%%

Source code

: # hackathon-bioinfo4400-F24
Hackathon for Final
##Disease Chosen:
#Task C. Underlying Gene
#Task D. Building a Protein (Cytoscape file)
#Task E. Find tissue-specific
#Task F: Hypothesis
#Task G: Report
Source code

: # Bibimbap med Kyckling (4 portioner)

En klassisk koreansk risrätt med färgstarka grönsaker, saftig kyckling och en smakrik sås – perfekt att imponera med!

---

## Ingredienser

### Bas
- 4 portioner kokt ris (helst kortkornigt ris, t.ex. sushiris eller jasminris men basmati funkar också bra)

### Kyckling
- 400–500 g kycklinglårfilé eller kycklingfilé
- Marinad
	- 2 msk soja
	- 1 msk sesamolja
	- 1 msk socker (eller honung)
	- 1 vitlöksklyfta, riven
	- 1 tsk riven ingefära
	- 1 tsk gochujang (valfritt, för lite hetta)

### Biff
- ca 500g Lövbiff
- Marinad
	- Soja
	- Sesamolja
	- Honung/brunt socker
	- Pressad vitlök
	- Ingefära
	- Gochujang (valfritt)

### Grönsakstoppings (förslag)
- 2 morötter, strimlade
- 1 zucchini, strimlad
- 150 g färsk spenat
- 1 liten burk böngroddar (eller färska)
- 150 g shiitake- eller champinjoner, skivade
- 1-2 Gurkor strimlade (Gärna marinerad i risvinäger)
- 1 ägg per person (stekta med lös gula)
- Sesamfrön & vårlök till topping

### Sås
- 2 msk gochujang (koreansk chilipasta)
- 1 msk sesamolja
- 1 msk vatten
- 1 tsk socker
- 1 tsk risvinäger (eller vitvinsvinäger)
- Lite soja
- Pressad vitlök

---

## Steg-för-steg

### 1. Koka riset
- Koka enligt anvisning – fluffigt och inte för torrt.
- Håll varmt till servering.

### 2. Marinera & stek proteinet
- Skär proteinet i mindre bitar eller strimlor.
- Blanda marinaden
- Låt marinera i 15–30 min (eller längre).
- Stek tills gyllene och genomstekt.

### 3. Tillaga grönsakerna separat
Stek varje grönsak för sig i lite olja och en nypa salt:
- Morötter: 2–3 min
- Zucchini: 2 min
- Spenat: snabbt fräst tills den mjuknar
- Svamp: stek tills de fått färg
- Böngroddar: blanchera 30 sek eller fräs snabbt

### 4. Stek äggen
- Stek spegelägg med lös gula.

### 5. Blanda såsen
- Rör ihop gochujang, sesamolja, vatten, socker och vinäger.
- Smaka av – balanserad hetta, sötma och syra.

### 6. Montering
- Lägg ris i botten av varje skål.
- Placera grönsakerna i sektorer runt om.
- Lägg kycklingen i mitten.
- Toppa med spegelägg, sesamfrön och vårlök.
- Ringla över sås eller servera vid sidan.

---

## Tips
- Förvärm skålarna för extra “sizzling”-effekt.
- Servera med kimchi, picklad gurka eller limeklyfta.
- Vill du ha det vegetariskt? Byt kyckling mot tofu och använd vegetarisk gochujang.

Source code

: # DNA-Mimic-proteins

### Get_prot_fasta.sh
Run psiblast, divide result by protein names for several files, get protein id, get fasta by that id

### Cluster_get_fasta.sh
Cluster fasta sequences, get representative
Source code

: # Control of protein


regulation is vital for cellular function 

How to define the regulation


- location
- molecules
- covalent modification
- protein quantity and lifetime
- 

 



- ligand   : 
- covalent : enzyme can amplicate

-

%%

> [Your assignment]: Please give back, exactly as it stands above, the stretch from the line with "Kyckling (4 portioner)" through the line with "- 1 tsk riven ingefära", and no line outside it.

> [Exercise response]:
: # Bibimbap med Kyckling (4 portioner)

En klassisk koreansk risrätt med färgstarka grönsaker, saftig kyckling och en smakrik sås – perfekt att imponera med!

---

## Ingredienser

### Bas
- 4 portioner kokt ris (helst kortkornigt ris, t.ex. sushiris eller jasminris men basmati funkar också bra)

### Kyckling
- 400–500 g kycklinglårfilé eller kycklingfilé
- Marinad
	- 2 msk soja
	- 1 msk sesamolja
	- 1 msk socker (eller honung)
	- 1 vitlöksklyfta, riven
	- 1 tsk riven ingefära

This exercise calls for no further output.